所以，看来需要去研究研究最开始的那个getUrl了。

2.所以去看看其语法：

http://127.0.0.1:28708/library/RCurl/html/getURL.html

getURL {RCurl}

R Documentation

Download a URI

Description

These functions download one or more URIs (a.k.a. URLs). It uses libcurl under the hood to perform the request and retrieve the response. There are a myriad of options that can be specified using the … mechanism to control the creation and submission of the request and the processing of the response.

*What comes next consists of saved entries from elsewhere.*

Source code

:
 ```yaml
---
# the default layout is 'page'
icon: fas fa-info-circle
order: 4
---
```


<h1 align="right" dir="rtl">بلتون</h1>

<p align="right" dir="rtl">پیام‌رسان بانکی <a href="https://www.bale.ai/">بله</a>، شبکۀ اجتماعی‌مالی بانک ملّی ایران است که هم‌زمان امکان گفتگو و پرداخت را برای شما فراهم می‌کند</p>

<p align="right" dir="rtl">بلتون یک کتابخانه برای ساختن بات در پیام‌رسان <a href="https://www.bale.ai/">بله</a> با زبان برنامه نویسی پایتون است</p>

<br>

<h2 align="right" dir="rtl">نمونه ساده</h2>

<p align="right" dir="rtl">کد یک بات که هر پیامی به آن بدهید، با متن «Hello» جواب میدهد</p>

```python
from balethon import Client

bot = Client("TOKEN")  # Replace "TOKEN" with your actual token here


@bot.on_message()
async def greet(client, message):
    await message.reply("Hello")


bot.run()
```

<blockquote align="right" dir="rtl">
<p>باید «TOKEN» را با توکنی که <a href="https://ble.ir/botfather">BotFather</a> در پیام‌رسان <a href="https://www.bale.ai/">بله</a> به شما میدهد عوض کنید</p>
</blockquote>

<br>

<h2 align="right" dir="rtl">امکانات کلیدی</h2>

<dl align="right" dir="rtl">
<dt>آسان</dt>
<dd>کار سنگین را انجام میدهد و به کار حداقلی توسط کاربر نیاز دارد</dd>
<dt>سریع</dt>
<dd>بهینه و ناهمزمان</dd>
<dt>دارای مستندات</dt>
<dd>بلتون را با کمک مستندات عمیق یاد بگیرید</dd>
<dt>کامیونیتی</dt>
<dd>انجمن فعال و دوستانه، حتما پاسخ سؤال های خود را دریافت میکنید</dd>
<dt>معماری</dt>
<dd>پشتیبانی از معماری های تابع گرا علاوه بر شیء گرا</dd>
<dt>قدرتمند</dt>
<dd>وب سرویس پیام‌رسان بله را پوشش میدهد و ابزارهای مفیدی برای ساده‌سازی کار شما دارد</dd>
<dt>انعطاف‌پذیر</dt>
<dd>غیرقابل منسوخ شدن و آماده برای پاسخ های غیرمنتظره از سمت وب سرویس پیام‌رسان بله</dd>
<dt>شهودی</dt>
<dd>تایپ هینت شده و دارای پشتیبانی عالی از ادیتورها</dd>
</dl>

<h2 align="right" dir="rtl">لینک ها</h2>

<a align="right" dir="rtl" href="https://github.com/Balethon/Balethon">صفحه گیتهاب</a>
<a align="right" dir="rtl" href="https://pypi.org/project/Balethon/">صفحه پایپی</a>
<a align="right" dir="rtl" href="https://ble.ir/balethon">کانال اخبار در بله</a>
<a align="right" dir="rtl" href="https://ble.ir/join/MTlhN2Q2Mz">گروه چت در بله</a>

getURLContent has been added as a high-level function like getURL and getBinaryURL but which determines the type of the content being downloaded by looking at the resulting HTTP header’s Content-Type field. It uses this to determine whether the bytes are binary or "text".

The request supports any of the facilities within the version of libcurl that was installed. One can examine these via curlVersion.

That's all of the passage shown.